In Data Pipelines it is possible to map (update) and add new columns to a dataset containing either a literal value or a value derived from other columns. This is done by using the 'Add / Map column' widget in the pipeline builder (Figure 1.).

Figure 1. the Add / Map column widget

We will be using the dataset in Figure 2. for this demo:

Figure 2. example dataset containing some text and integer columns

Multiple columns can simultaneously be mapped and added using the widget. In Figure 3. the widget is configured to update the year column by multiplying its values by 2 and add a new column containing the literal 'DP Demo'.

Figure 3. The Add / Map column widget configured to update a column and add a new one.

Notice that the year column already exists in the dataset whereas the my_new_column does not.
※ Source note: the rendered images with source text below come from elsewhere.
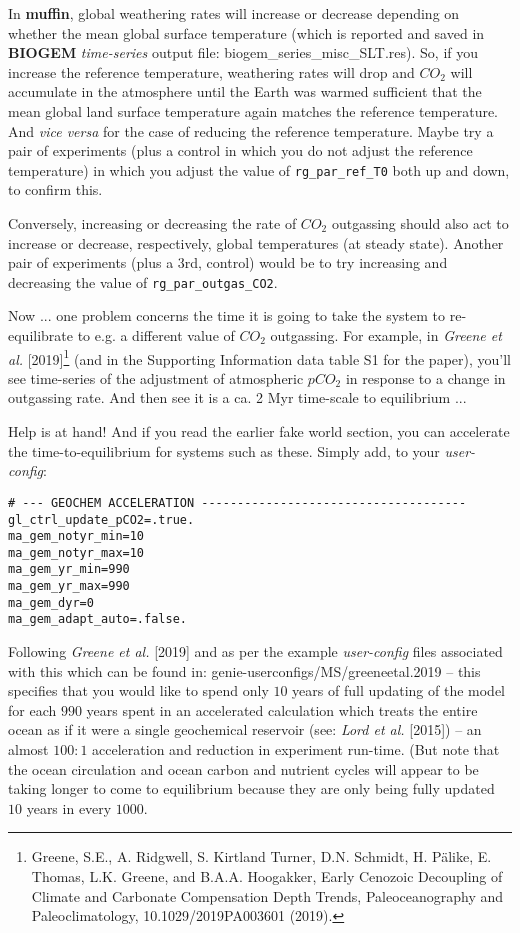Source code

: In \textbf{muffin}, global weathering rates will increase or decrease depending on whether the mean global surface temperature (which is reported and saved in \textbf{BIOGEM} \textit{time-series} output file: \textsf{\footnotesize biogem\_series\_misc\_SLT.res}). So, if you increase the reference temperature, weathering rates will drop and \(CO_{2}\) will accumulate in the atmosphere until the Earth was warmed sufficient that the mean global land surface temperature again matches the reference temperature. And \textit{vice versa} for the case of reducing the reference temperature. Maybe try a pair of experiments (plus a control in which you do not adjust the reference temperature) in which you adjust the value of \texttt{rg\_par\_ref\_T0} both up and down, to confirm this.

Conversely, increasing or decreasing the rate of \(CO_{2}\) outgassing should also act to increase or decrease, respectively, global temperatures (at steady state). Another pair of experiments (plus a 3rd, control) would be to try increasing and decreasing the value of \texttt{rg\_par\_outgas\_CO2}.

Now ... one problem concerns the time it is going to take the system to re-equilibrate to e.g. a different value of \(CO_{2}\) outgassing. For example, in \textit{Greene et al.} [2019]\footnote{ Greene, S.E., A. Ridgwell, S. Kirtland Turner, D.N. Schmidt, H. Pälike, E. Thomas, L.K. Greene, and B.A.A. Hoogakker, Early Cenozoic Decoupling of Climate and Carbonate Compensation Depth Trends, Paleoceanography and Paleoclimatology, 10.1029/2019PA003601 (2019).} (and in the Supporting Information data table S1 for the paper), you'll see time-series of the adjustment of atmospheric \(pCO_{2}\) in response to a change in outgassing rate. And then see it is a ca. 2 Myr time-scale to equilibrium ...

Help is at hand! And if you read the earlier fake world section, you can accelerate the time-to-equilibrium for systems such as these. Simply add, to your \textit{user-config}:

\vspace{-1mm}\small\begin{verbatim}
# --- GEOCHEM ACCELERATION -------------------------------------
gl_ctrl_update_pCO2=.true.
ma_gem_notyr_min=10
ma_gem_notyr_max=10
ma_gem_yr_min=990
ma_gem_yr_max=990
ma_gem_dyr=0
ma_gem_adapt_auto=.false.
\end{verbatim}\normalsize\vspace{-1mm}
Following \textit{Greene et al.} [2019] and as per the example \textit{user-config} files associated with this which can be found in: \textsf{\footnotesize genie-userconfigs/MS/greeneetal.2019} -- this specifies that you would like to spend only \(10\) years of full updating of the model for each \(990\) years spent in an accelerated calculation which treats the entire ocean as if it were a single geochemical reservoir (see: \textit{Lord et al.} [2015]) -- an almost \(100:1\) acceleration and reduction in experiment run-time. (But note that the ocean circulation and ocean carbon and nutrient cycles will appear to be taking longer to come to equilibrium because they are only being fully updated \(10\) years in every \(1000\).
After updating the pipeline preview by clicking the Preview button the result will look like Figure 4.

Figure 4. The resulting dataset after the Add / Map column operation.

Notice the following:

  • the values in the year column have been multiplied by two
  • a new column named my_new_column has been added containing the literal value 'DP Demo'

When mapping a column using an expression, any Spark SQL function can be used. For example, let's use the concat() function to append the the set_num column to the the name column with a space in between. The operation widget will look like Figure 5.

Figure 5. using the concat() Spark SQL function to map the name column

The result will look like Figure 6.

Figure 6. the name column with set_num concatenated to it

Note how the values in the name column had the values from set_num appended to them with a space in between.

Mapping columns this way is a powerful feature in Data Pipelines. All of Spark's built-in functions are available when using expressions.